(Prompt): Every line below that holds "Perspective" must be copied.

(Exercise input):

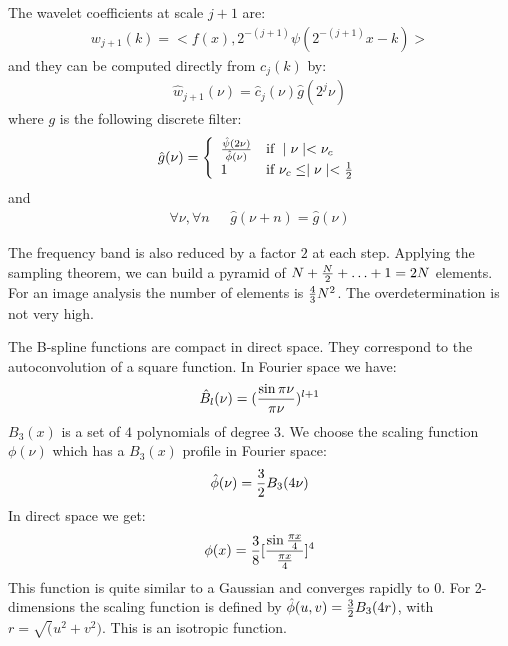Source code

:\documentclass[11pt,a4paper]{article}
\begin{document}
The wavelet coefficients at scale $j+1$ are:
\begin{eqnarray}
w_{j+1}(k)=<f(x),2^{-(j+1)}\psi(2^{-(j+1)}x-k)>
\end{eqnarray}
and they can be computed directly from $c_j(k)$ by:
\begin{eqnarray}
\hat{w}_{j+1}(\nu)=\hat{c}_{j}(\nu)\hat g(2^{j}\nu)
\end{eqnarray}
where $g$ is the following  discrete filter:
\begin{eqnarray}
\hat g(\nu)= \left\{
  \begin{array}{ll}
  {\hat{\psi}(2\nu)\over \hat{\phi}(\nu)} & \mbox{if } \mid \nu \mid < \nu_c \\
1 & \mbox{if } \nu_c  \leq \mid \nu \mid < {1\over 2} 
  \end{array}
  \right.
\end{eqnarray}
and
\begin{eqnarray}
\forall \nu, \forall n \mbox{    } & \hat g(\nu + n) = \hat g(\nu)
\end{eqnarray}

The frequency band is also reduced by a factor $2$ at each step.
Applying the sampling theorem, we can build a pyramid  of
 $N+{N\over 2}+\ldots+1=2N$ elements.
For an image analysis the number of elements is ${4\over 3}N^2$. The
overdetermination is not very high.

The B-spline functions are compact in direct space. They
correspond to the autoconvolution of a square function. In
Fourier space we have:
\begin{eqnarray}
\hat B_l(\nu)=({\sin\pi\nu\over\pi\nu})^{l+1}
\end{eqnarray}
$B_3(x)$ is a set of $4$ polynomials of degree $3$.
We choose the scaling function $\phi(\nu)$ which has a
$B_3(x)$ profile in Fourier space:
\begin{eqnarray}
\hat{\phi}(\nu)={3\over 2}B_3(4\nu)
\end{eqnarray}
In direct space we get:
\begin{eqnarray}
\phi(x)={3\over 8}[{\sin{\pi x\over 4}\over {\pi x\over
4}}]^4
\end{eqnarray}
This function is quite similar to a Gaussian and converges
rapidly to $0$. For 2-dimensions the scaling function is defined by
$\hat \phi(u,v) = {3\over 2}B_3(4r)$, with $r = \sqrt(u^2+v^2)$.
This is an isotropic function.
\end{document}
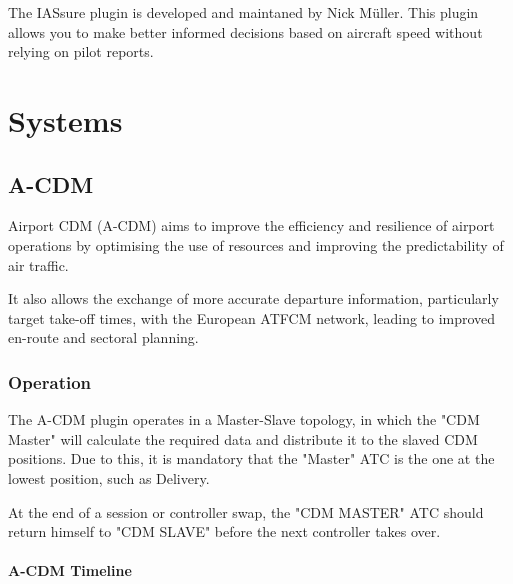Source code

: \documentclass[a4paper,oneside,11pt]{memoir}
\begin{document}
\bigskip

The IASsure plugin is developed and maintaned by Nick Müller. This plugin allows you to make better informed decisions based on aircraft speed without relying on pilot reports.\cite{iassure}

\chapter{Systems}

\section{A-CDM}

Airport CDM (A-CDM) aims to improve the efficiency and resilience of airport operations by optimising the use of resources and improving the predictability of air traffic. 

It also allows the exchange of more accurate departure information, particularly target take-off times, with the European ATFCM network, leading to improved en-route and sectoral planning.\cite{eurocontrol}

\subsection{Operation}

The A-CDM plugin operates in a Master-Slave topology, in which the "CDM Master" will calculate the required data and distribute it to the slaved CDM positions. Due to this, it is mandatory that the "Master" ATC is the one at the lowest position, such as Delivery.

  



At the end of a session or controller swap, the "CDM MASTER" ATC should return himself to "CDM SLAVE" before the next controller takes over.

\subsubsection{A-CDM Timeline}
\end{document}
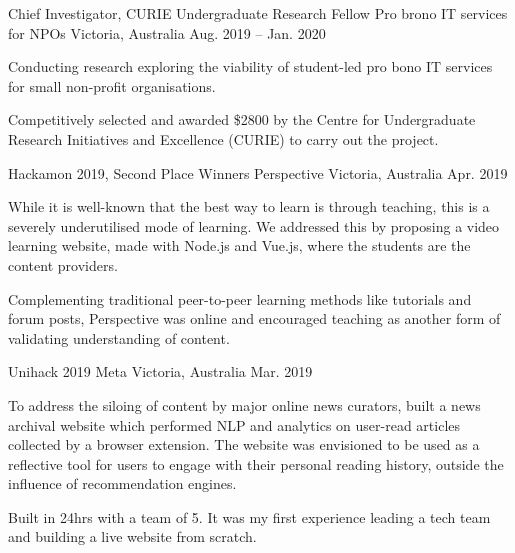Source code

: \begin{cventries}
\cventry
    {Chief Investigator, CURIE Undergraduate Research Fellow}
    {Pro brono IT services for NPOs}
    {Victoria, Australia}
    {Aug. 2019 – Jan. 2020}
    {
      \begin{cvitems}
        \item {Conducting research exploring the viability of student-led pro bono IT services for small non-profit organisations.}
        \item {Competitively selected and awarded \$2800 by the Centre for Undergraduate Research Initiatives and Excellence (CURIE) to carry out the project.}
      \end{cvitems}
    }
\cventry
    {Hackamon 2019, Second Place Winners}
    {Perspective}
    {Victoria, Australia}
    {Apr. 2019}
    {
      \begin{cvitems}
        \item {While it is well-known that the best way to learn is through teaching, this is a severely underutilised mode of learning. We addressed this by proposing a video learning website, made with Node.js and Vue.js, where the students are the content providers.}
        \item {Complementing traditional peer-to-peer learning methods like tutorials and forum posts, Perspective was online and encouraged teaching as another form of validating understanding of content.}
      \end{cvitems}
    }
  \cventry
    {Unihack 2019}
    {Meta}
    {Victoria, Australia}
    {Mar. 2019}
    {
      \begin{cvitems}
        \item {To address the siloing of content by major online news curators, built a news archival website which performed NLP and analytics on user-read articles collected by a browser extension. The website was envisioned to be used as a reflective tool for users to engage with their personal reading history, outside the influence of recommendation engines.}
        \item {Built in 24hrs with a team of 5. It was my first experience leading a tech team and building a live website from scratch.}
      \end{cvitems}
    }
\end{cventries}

(Result for this task):
    {Perspective}
        \item {Complementing traditional peer-to-peer learning methods like tutorials and forum posts, Perspective was online and encouraged teaching as another form of validating understanding of content.}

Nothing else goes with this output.